Die Anschaffung des Defibrillators wurde vollständig durch Spenden finanziert. Herrmann Mayer von der Firma „Medi Pro“ hat sogar den speziellen Außenwandkasten gespendet, der das Gerät wetterfest montiert. Das Herzstück der Initiative ist, dass der Defibrillator im Notfall jedem Ersthelfer zur Verfügung steht. Constantin Weber von der Kirchenverwaltung erklärte, dass damit Hemmschwellen abgebaut werden sollen – schließlich gibt es keine Zeit zu verlieren! Bei einem Herzstillstand sind schnelle Maßnahmen entscheidend: Nach nur drei Minuten ohne Hilfe können bleibende Gehirnschäden auftreten.
Die Bedeutung von schnellem Handeln
Ein Herzinfarkt, der häufig durch Kammerflimmern ausgelöst wird, kann unverzüglich zum Tod führen. Bei Kammerflimmern kommt es zu ungeordneten Erregungen des Herzmuskels, was ihn in den mechanischen Stillstand versetzt. Nach 10 bis 15 Sekunden verliert der Patient das Bewusstsein, und nach wenigen Minuten kann der Tod eintreten – der plötzliche Herztod ist oft das Ergebnis. Daher ist es von größter Wichtigkeit, dass sofortige Wiederbelebungsmaßnahmen eingeleitet werden.
Die Symptome eines Herzinfarkts sollten nicht auf die leichte Schulter genommen werden. Selbst wenn sie nicht stark ausgeprägt sind, kann eine Verzögerung bei der Behandlung zu dauerhaften Schäden am Herzmuskel führen. Im Falle eines Verdachts sollte umgehend die Notrufnummer 112 gewählt werden. Wichtige Informationen für den Rettungsdienst sind Name, Adresse, Beschwerden, Stockwerk und der Name an der Klingel – alles, was helfen kann, die Rettung so schnell wie möglich zu organisieren.
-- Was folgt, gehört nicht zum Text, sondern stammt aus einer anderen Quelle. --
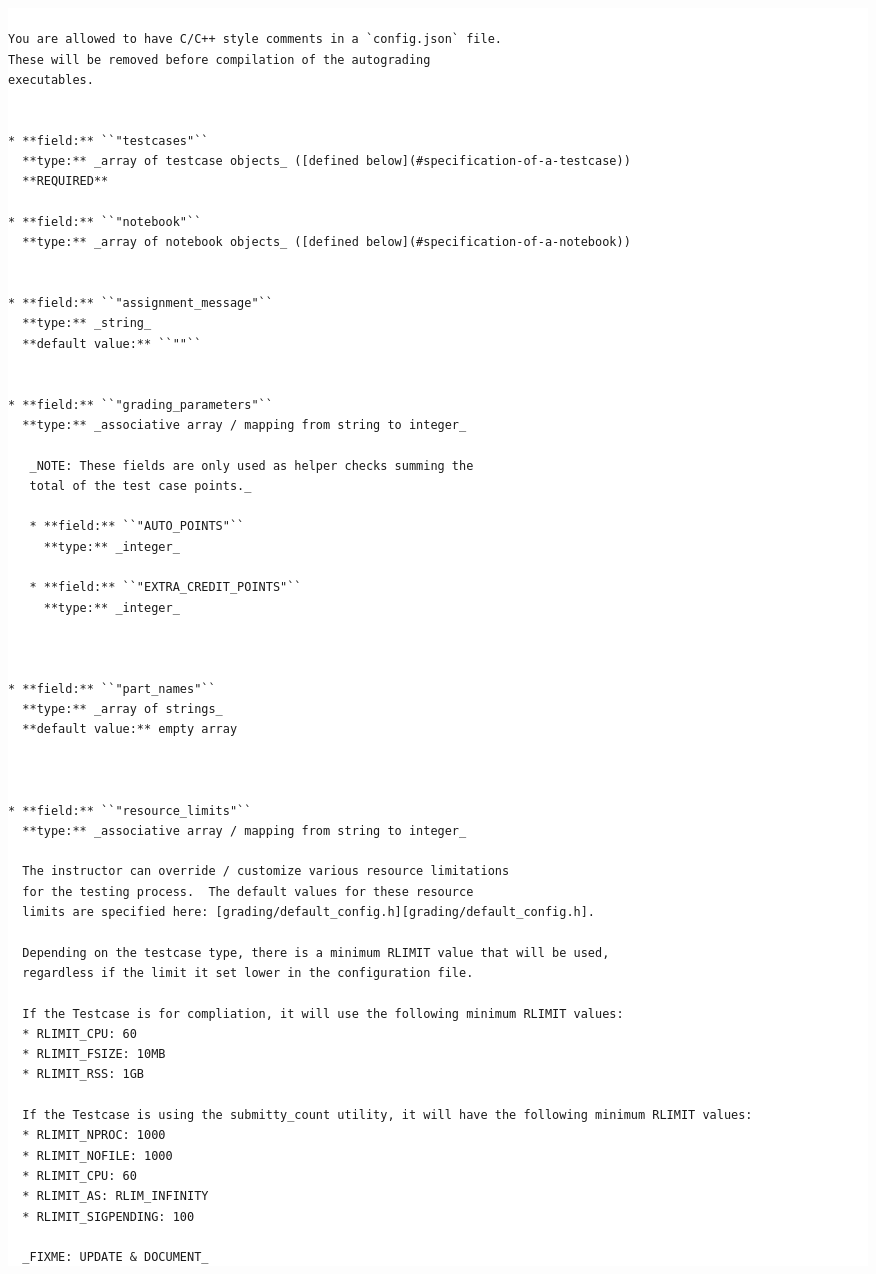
 ```

You are allowed to have C/C++ style comments in a `config.json` file.
These will be removed before compilation of the autograding
executables.  


* **field:** ``"testcases"``  
  **type:** _array of testcase objects_ ([defined below](#specification-of-a-testcase))  
  **REQUIRED**
  
* **field:** ``"notebook"``  
  **type:** _array of notebook objects_ ([defined below](#specification-of-a-notebook))  


* **field:** ``"assignment_message"``  
  **type:** _string_  
  **default value:** ``""``


* **field:** ``"grading_parameters"``  
  **type:** _associative array / mapping from string to integer_

   _NOTE: These fields are only used as helper checks summing the
   total of the test case points._

   * **field:** ``"AUTO_POINTS"``  
     **type:** _integer_

   * **field:** ``"EXTRA_CREDIT_POINTS"``  
     **type:** _integer_



* **field:** ``"part_names"``  
  **type:** _array of strings_
  **default value:** empty array



* **field:** ``"resource_limits"``  
  **type:** _associative array / mapping from string to integer_

  The instructor can override / customize various resource limitations
  for the testing process.  The default values for these resource
  limits are specified here: [grading/default_config.h][grading/default_config.h].
  
  Depending on the testcase type, there is a minimum RLIMIT value that will be used,
  regardless if the limit it set lower in the configuration file.
  
  If the Testcase is for compliation, it will use the following minimum RLIMIT values:
  * RLIMIT_CPU: 60
  * RLIMIT_FSIZE: 10MB
  * RLIMIT_RSS: 1GB
  
  If the Testcase is using the submitty_count utility, it will have the following minimum RLIMIT values:
  * RLIMIT_NPROC: 1000
  * RLIMIT_NOFILE: 1000
  * RLIMIT_CPU: 60
  * RLIMIT_AS: RLIM_INFINITY
  * RLIMIT_SIGPENDING: 100

  _FIXME: UPDATE & DOCUMENT_
```

[grading/default_config.h]: https://github.com/Submitty/Submitty/blob/master/grading/default_config.h
[grading/system_call_categories.cpp]: https://github.com/Submitty/Submitty/blob/master/grading/system_call_categories.cpp
[grading/seccomp_functions.cpp]: https://github.com/Submitty/Submitty/blob/master/grading/seccomp_functions.cpp
[cpp_custom]: https://github.com/Submitty/Submitty/tree/master/more_autograding_examples/cpp_custom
Einfacher Einsatz des Defibrillators
Der installierte Defibrillator ist ein Halbautomat, der den Herzrhythmus selbstständig analysiert und klare Anweisungen zur Schockabgabe gibt. Das klingt kompliziert, ist aber wirklich einfach. Wenn man die Anweisungen des Geräts befolgt, kann man viel bewirken. Der Defibrillator fordert dazu auf, die Elektroden anzubringen und gibt dann Schritt für Schritt vor, was zu tun ist. Und ganz wichtig: Während der Schockabgabe sollte man den Patienten nicht berühren – das könnte sonst fatale Folgen haben.
Die Firma Medi Pro hat dem Personal der Pfarrei eine fachkundige Einweisung gegeben. Pfarrer Nkou Fils plant zudem, bei Interesse zukünftig Schulungen für interessierte Gemeindemitglieder anzubieten. So wird die Gemeinde nicht nur aufmerksam gemacht, sondern auch befähigt, im Ernstfall richtig zu handeln. Manchmal ist es einfach nur wichtig, zu wissen, was zu tun ist, und dass man nicht alleine ist.
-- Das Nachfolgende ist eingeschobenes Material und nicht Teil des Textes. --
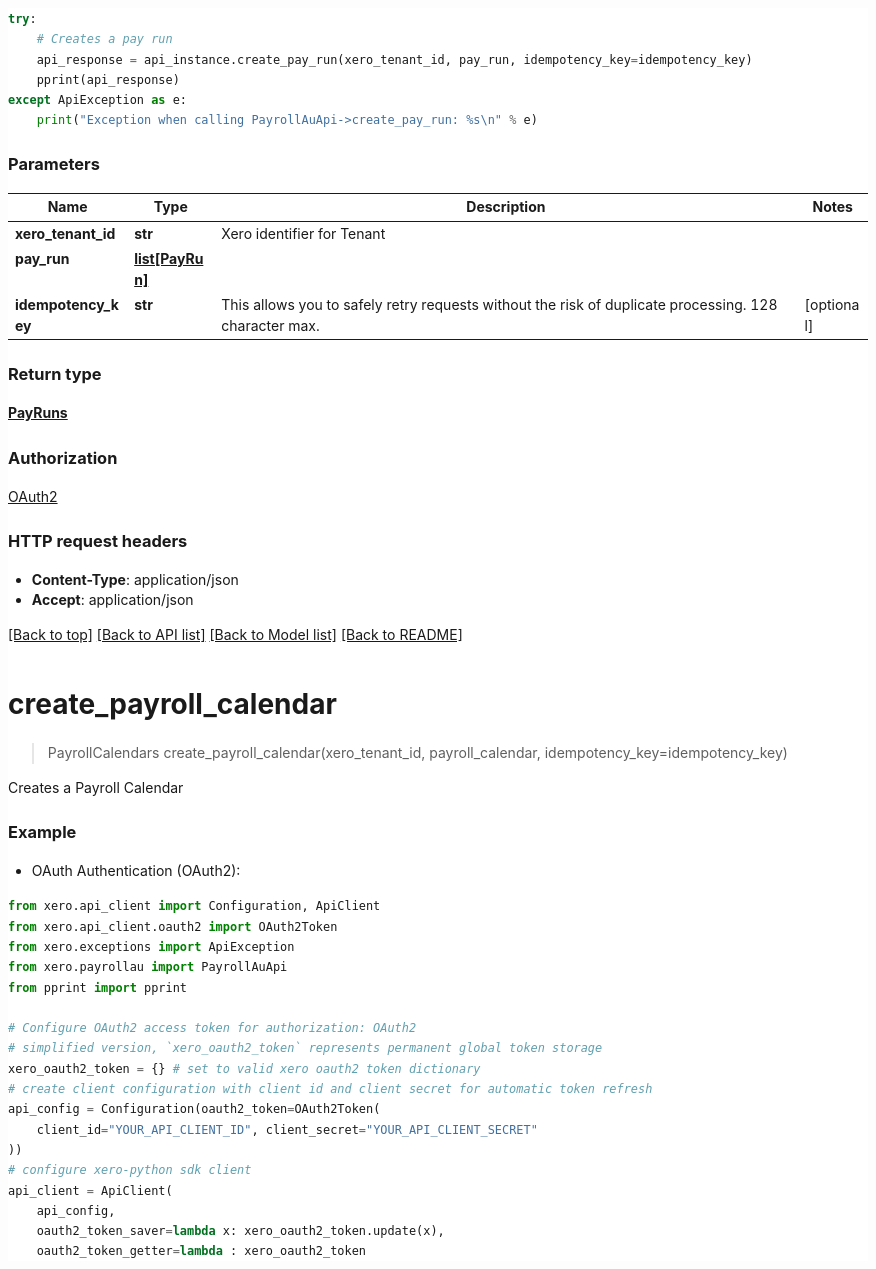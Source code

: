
 ```python
try:
    # Creates a pay run
    api_response = api_instance.create_pay_run(xero_tenant_id, pay_run, idempotency_key=idempotency_key)
    pprint(api_response)
except ApiException as e:
    print("Exception when calling PayrollAuApi->create_pay_run: %s\n" % e)
```

### Parameters

| Name                | Type                          | Description                                                                                           | Notes      |
| ------------------- | ----------------------------- | ----------------------------------------------------------------------------------------------------- | ---------- |
| **xero_tenant_id**  | **str**                       | Xero identifier for Tenant                                                                            |
| **pay_run**         | [**list[PayRun]**](PayRun.md) |                                                                                                       |
| **idempotency_key** | **str**                       | This allows you to safely retry requests without the risk of duplicate processing. 128 character max. | [optional] |

### Return type

[**PayRuns**](PayRuns.md)

### Authorization

[OAuth2](../README.md#OAuth2)

### HTTP request headers

-   **Content-Type**: application/json
-   **Accept**: application/json

[[Back to top]](#) [[Back to API list]](../README.md#documentation-for-api-endpoints) [[Back to Model list]](../README.md#documentation-for-models) [[Back to README]](../README.md)

# **create_payroll_calendar**

> PayrollCalendars create_payroll_calendar(xero_tenant_id, payroll_calendar, idempotency_key=idempotency_key)

Creates a Payroll Calendar

### Example

-   OAuth Authentication (OAuth2):

```python
from xero.api_client import Configuration, ApiClient
from xero.api_client.oauth2 import OAuth2Token
from xero.exceptions import ApiException
from xero.payrollau import PayrollAuApi
from pprint import pprint

# Configure OAuth2 access token for authorization: OAuth2
# simplified version, `xero_oauth2_token` represents permanent global token storage
xero_oauth2_token = {} # set to valid xero oauth2 token dictionary
# create client configuration with client id and client secret for automatic token refresh
api_config = Configuration(oauth2_token=OAuth2Token(
    client_id="YOUR_API_CLIENT_ID", client_secret="YOUR_API_CLIENT_SECRET"
))
# configure xero-python sdk client
api_client = ApiClient(
    api_config,
    oauth2_token_saver=lambda x: xero_oauth2_token.update(x),
    oauth2_token_getter=lambda : xero_oauth2_token
```
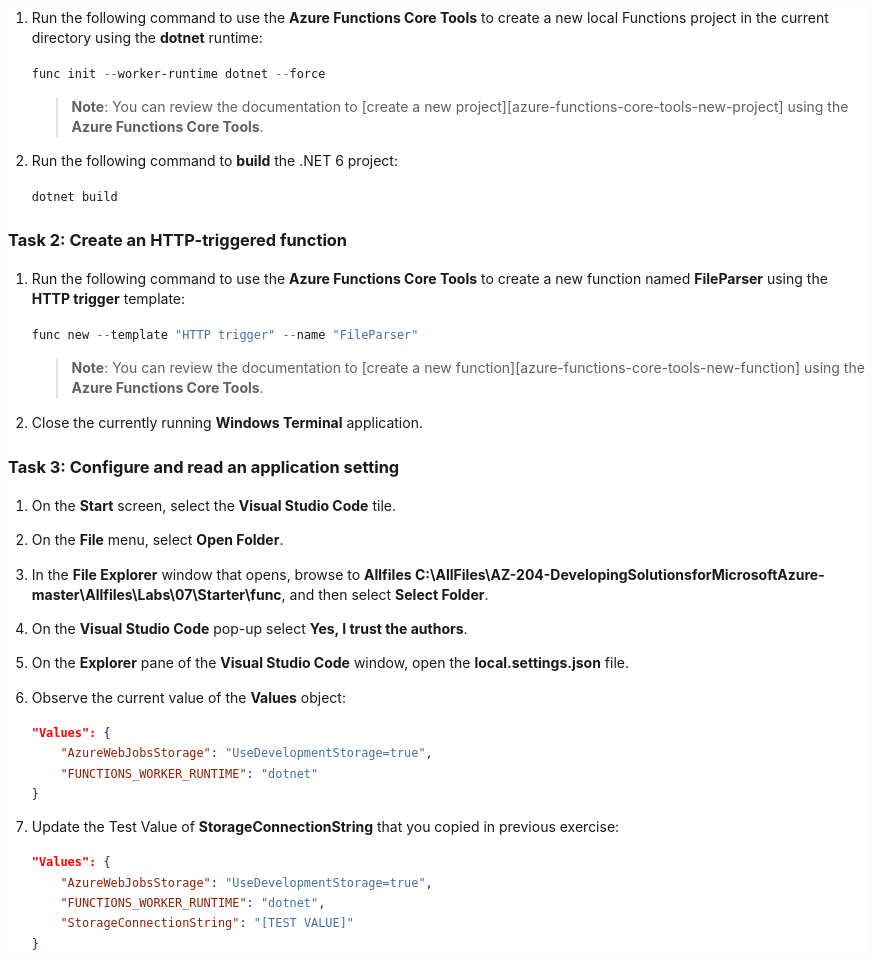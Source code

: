 1. Run the following command to use the **Azure Functions Core Tools** to create a new local Functions project in the current directory using the **dotnet** runtime:

   
    ```powershell
    func init --worker-runtime dotnet --force
    ```

    > **Note**: You can review the documentation to [create a new project][azure-functions-core-tools-new-project] using the **Azure Functions Core Tools**.

1. Run the following command to **build** the .NET 6 project:

    ```powershell
    dotnet build
    ```

### Task 2: Create an HTTP-triggered function

1. Run the following command to use the **Azure Functions Core Tools** to create a new function named **FileParser** using the **HTTP trigger** template:

    ```powershell
    func new --template "HTTP trigger" --name "FileParser"
    ```

    > **Note**: You can review the documentation to [create a new function][azure-functions-core-tools-new-function] using the **Azure Functions Core Tools**.

1. Close the currently running **Windows Terminal** application.

### Task 3: Configure and read an application setting

1. On the **Start** screen, select the **Visual Studio Code** tile.

1. On the **File** menu, select **Open Folder**.

1. In the **File Explorer** window that opens, browse to **Allfiles C:\AllFiles\AZ-204-DevelopingSolutionsforMicrosoftAzure-master\Allfiles\Labs\07\Starter\func**, and then select **Select Folder**.

1. On the **Visual Studio Code** pop-up select **Yes, I trust the authors**.

1. On the **Explorer** pane of the **Visual Studio Code** window, open the **local.settings.json** file.

1. Observe the current value of the **Values** object:

    ```json
    "Values": {
        "AzureWebJobsStorage": "UseDevelopmentStorage=true",
        "FUNCTIONS_WORKER_RUNTIME": "dotnet"
    }
    ```

1. Update the Test Value of **StorageConnectionString** that you copied in previous exercise:

    ```json
    "Values": {
        "AzureWebJobsStorage": "UseDevelopmentStorage=true",
        "FUNCTIONS_WORKER_RUNTIME": "dotnet",
        "StorageConnectionString": "[TEST VALUE]"
    }
    ```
Die Installation dieses Defibrillators ist ein Beispiel für das Engagement der Gemeinschaft. Es zeigt, dass man gemeinsam viel erreichen kann. Wenn jeder bereit ist, seinen Teil beizutragen, sei es durch Spenden oder durch die Bereitschaft, sich weiterzubilden, dann können wir alle dazu beitragen, Leben zu retten. In Krumbach hat dieses Projekt bereits begonnen, und es bleibt zu hoffen, dass es viele Nachahmer findet!